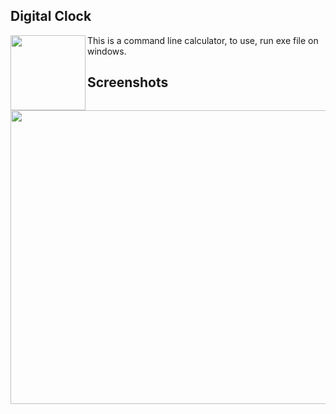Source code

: <h2>Digital Clock</h2>
<img align="left" width="120" height="120" src="https://imgur.com/tkT1H0S.jpg">
This is a command line calculator, to use, run exe file on windows.

<h2>Screenshots</h2>
<img src="https://imgur.com/omP3lIY.png" data-canonical-src="https://imgur.com/AdNBYak.png" width="700" height="470">

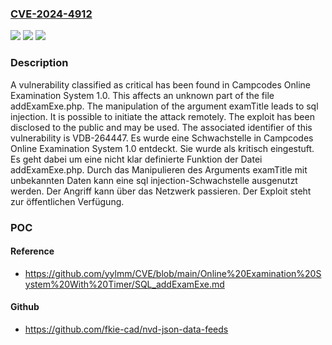 ### [CVE-2024-4912](https://cve.mitre.org/cgi-bin/cvename.cgi?name=CVE-2024-4912)
![](https://img.shields.io/static/v1?label=Product&message=Online%20Examination%20System&color=blue)
![](https://img.shields.io/static/v1?label=Version&message=1.0%20&color=brightgreen)
![](https://img.shields.io/static/v1?label=Vulnerability&message=CWE-89%20SQL%20Injection&color=brightgreen)

### Description

A vulnerability classified as critical has been found in Campcodes Online Examination System 1.0. This affects an unknown part of the file addExamExe.php. The manipulation of the argument examTitle leads to sql injection. It is possible to initiate the attack remotely. The exploit has been disclosed to the public and may be used. The associated identifier of this vulnerability is VDB-264447.
Es wurde eine Schwachstelle in Campcodes Online Examination System 1.0 entdeckt. Sie wurde als kritisch eingestuft. Es geht dabei um eine nicht klar definierte Funktion der Datei addExamExe.php. Durch das Manipulieren des Arguments examTitle mit unbekannten Daten kann eine sql injection-Schwachstelle ausgenutzt werden. Der Angriff kann über das Netzwerk passieren. Der Exploit steht zur öffentlichen Verfügung.

### POC

#### Reference
- https://github.com/yylmm/CVE/blob/main/Online%20Examination%20System%20With%20Timer/SQL_addExamExe.md

#### Github
- https://github.com/fkie-cad/nvd-json-data-feeds

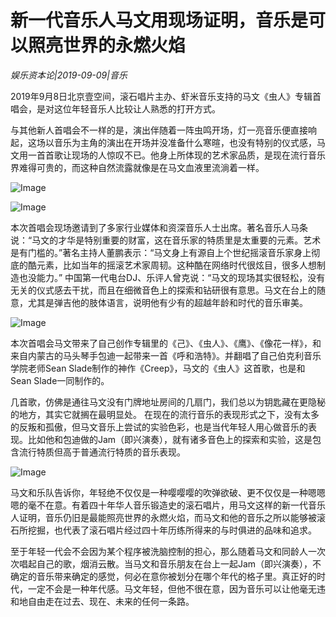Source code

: # 新一代音乐人马文用现场证明，音乐是可以照亮世界的永燃火焰

*娱乐资本论|2019-09-09|音乐*

2019年9月8日北京壹空间，滚石唱片主办、虾米音乐支持的马文《虫人》专辑首唱会，是对这位年轻音乐人比较让人熟悉的打开方式。

与其他新人首唱会不一样的是，演出伴随着一阵虫鸣开场，灯一亮音乐便直接响起，这场以音乐为主角的演出在开场并没准备什么寒暄，也没有特别的仪式感，马文用一首首歌让现场的人惊叹不已。他身上所体现的艺术家品质，是现在流行音乐界难得可贵的，而这种自然流露就像是在马文血液里流淌着一样。

![Image](http://static.ylzbl.com/uploads/ueditor/php/upload/image/20190910/1568105342601175.png)

![Image](http://static.ylzbl.com/uploads/ueditor/php/upload/image/20190910/1568105383487475.jpeg)

本次首唱会现场邀请到了多家行业媒体和资深音乐人士出席。著名音乐人马条说：“马文的才华是特别重要的财富，这在音乐家的特质里是太重要的元素。艺术是有门槛的。”著名主持人董鹏表示：“马文身上有源自上个世纪摇滚音乐家身上彻底的酷元素，比如当年的摇滚艺术家周韧。这种酷在网络时代很炫目，很多人想制造也没能力。” 中国第一代电台DJ、乐评人曾克说：“马文的现场其实很轻松，没有无关的仪式感去干扰，而且在细微音色上的探索和钻研很有意思。马文在台上的随意，尤其是弹吉他的肢体语言，说明他有少有的超越年龄和时代的音乐审美。

![Image](http://static.ylzbl.com/uploads/ueditor/php/upload/image/20190910/1568105395102061.jpeg)

本次首唱会马文带来了自己创作专辑里的《己》、《虫人》、《鹰》、《像花一样》，和来自内蒙古的马头琴手包迪一起带来一首《呼和浩特》。并翻唱了自己伯克利音乐学院老师Sean Slade制作的神作《Creep》，马文的《虫人》这首歌，也是和Sean Slade一同制作的。

几首歌，仿佛是通往马文没有门牌地址房间的几扇门，我们总以为钥匙藏在更隐秘的地方，其实它就搁在最明显处。 在现在的流行音乐的表现形式之下，没有太多的反叛和孤傲，但马文音乐上尝试的实验色彩，也是当代年轻人用心做音乐的表现。比如他和包迪做的Jam（即兴演奏），就有诸多音色上的探索和实验，这是包含流行特质但高于普通流行特质的音乐表现。

![Image](http://static.ylzbl.com/uploads/ueditor/php/upload/image/20190910/1568105415187345.jpeg)

马文和乐队告诉你，年轻绝不仅仅是一种嘤嘤嘤的吹弹欲破、更不仅仅是一种嗯嗯嗯的毫不在意。有着四十年华人音乐锻造史的滚石唱片，用马文这样的新一代音乐人证明，音乐仍旧是最能照亮世界的永燃火焰，而马文和他的音乐之所以能够被滚石所挖掘，也代表了滚石唱片经过四十年历练所得来的与时俱进的品味和追求。

至于年轻一代会不会因为某个程序被洗脑控制的担心，那么随着马文和同龄人一次次唱起自己的歌，烟消云散。当马文和音乐朋友在台上一起Jam（即兴演奏），不确定的音乐带来确定的感觉，何必在意你被划分在哪个年代的格子里。真正好的时代，一定不会是一种年代感。马文年轻，但他不很在意，因为音乐可以让他毫无违和地自由走在过去、现在、未来的任何一条路。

════

● THE PROBLEM:
Filter the preceding entries down to the lines with "color".

● SOLUTION BELOW:
![](https://img.shields.io/static/v1?label=Product&message=Online%20Examination%20System&color=blue)
![](https://img.shields.io/static/v1?label=Version&message=1.0%20&color=brightgreen)
![](https://img.shields.io/static/v1?label=Vulnerability&message=CWE-89%20SQL%20Injection&color=brightgreen)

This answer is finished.